• **What you will do**
List all lines of the data that include the string "sobre".

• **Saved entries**
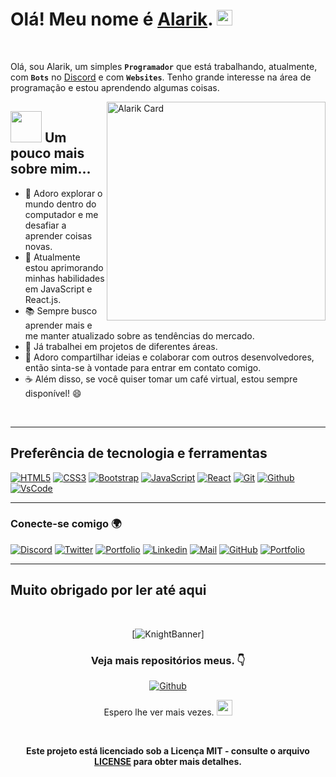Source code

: <h1> Olá! Meu nome é <a href="https://github.com/Alarik0001">Alarik</a>. <img src="https://media.giphy.com/media/hvRJCLFzcasrR4ia7z/giphy.gif" height="25px"></h1>

<br/>

Olá, sou Alarik, um simples **`Programador`**</a> que está trabalhando, atualmente, com **`Bots`** no <a href="https://discord.com">Discord</a> e com **`Websites`**. Tenho grande interesse na área de programação e estou aprendendo algumas coisas.

 
<a href="https://github.com/Alarik0001"><img src="https://media.discordapp.net/attachments/999013659084857374/1091510081339805787/alarik.png" align="right" width="350" alt="Alarik Card"/></a>
 
## <img src="https://media.giphy.com/media/VgCDAzcKvsR6OM0uWg/giphy.gif" width="50"> Um pouco mais sobre mim...

- 🔭 Adoro explorar o mundo dentro do computador e me desafiar a aprender coisas novas.
- 🌱 Atualmente estou aprimorando minhas habilidades em JavaScript e React.js.
- 📚 Sempre busco aprender mais e me manter atualizado sobre as tendências do mercado.
- 💼 Já trabalhei em projetos de diferentes áreas.
- 💬 Adoro compartilhar ideias e colaborar com outros desenvolvedores, então sinta-se à vontade para entrar em contato comigo.
- ☕ Além disso, se você quiser tomar um café virtual, estou sempre disponível! 😄

<br>

---


## Preferência de tecnologia e ferramentas


[![HTML5](https://img.shields.io/badge/-HTML5-black?style=for-the-badge&logo=html5&logoColor=white)]()
[![CSS3](https://img.shields.io/badge/-CSS3-black?style=for-the-badge&logo=css3&logoColor=1572B6)]()
[![Bootstrap](https://img.shields.io/badge/-Bootstrap-black?style=for-the-badge&logo=Bootstrap)]()
[![JavaScript](https://img.shields.io/badge/-JavaScript-black?style=for-the-badge&logo=javascript)]()
[![React](https://img.shields.io/badge/-React-black?style=for-the-badge&logo=React&logoColor=5df58b)]()
[![Git](https://img.shields.io/badge/-Git-black?style=for-the-badge&logo=Git)]()
[![Github](https://img.shields.io/badge/-Github-black?style=for-the-badge&logo=Github)]()
[![VsCode](https://img.shields.io/badge/-VS%20Code-black?style=for-the-badge&logo=visual%20studio%20code&logoColor=white)]()

---


### Conecte-se comigo 🌍

[![Discord](https://img.shields.io/discord/1028031415037743156?label=KnightRPG&logo=Discord)](https://discord.gg/)
[![Twitter](https://img.shields.io/twitter/follow/alarik0001?style=social)](https://twitter.com/)
[![Portfolio](https://img.shields.io/badge/-View%20Projects-2962ff?style=flat&logo=polywork&link=)]()
[![Linkedin](https://img.shields.io/badge/-LinkedIn-blue?style=flat-square&logo=Linkedin&logoColor=white&link=/)]()
[![Mail](https://img.shields.io/badge/-Gmail-D14836?style=flat&logo=gmail&logoColor=white)]()
[![GitHub](https://img.shields.io/github/followers/saugat-rimal?label=follow&style=social)](https://github.com/Alarik0001)
[![Portfolio](http://img.shields.io/badge/-Portfolio%20Website-ffffff?style=flat&logo=data%3Aimage%2Fpng%3Bbase64%2CiVBORw0KGgoAAAANSUhEUgAAABAAAAAQCAYAAAAf8%2F9hAAAABHNCSVQICAgIfAhkiAAAAAlwSFlzAAAAdgAAAHYBTnsmCAAAABl0RVh0U29mdHdhcmUAd3d3Lmlua3NjYXBlLm9yZ5vuPBoAAAEYSURBVDiNxdHNK4RRFMfxzzMzhVJeirKwIZKVyG4WY22nrCwoG%2FkHbGYzO%2FkfLKysZSHFgmxtKCJkNTLEyEtZTGPx3KnpaWSS8q3bOffcc37ndC7%2FTYRldKKCdMJ%2Bxwbm8QJ57GMOV5jFaRD5iXyEHZzjCb24D7bYhEAugwOsNpHciCiNa7wlHiYTE%2FSggHEM4CTEsynxMmAME8GfRg6D4f6Kh%2BDf1HdKBTsaio4xhAscYhH96K4Ty2IF64hqAo%2FoQitmsIV2tKCMEs7QFk4ae6jWBEpYwzAy%2BAh%2BIYzfh6nQoBUj2BSUsjjCe5jkUrzUIj7rdvAs%2Fuo7bIu%2F%2BzYTOtaohIQkVew2iC9EWEJHg8dmKP%2By7g%2F5Ahl%2FO9wcY8OAAAAAAElFTkSuQmCC&logoColor=white)]()



---

## Muito obrigado por ler até aqui
<br>
<div align="center">  


  [![KnightBanner](https://img.freepik.com/free-vector/official-knighting-ceremony-medieval-castle-throne-room-king-putting-sword-male-shoulders-priest-controlling-action-honoring-warrior_575670-1649.jpg)]
 </br>

### **Veja mais repositórios meus.** 👇

[![Github](https://img.shields.io/badge/-Github-black?style=for-the-badge&logo=Github)](https://github.com/Alarik0001?tab=repositories)


Espero lhe ver mais vezes. <img src="https://media.giphy.com/media/hvRJCLFzcasrR4ia7z/giphy.gif" height="25px"> 

<br>

**Este projeto está licenciado sob a Licença MIT - consulte o arquivo [LICENSE](https://github.com/Alarik0001/Alarik0001/blob/main/LICENSE) para obter mais detalhes.**

</br>

</div>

• **Answer space**
## <img src="https://media.giphy.com/media/VgCDAzcKvsR6OM0uWg/giphy.gif" width="50"> Um pouco mais sobre mim...
- 📚 Sempre busco aprender mais e me manter atualizado sobre as tendências do mercado.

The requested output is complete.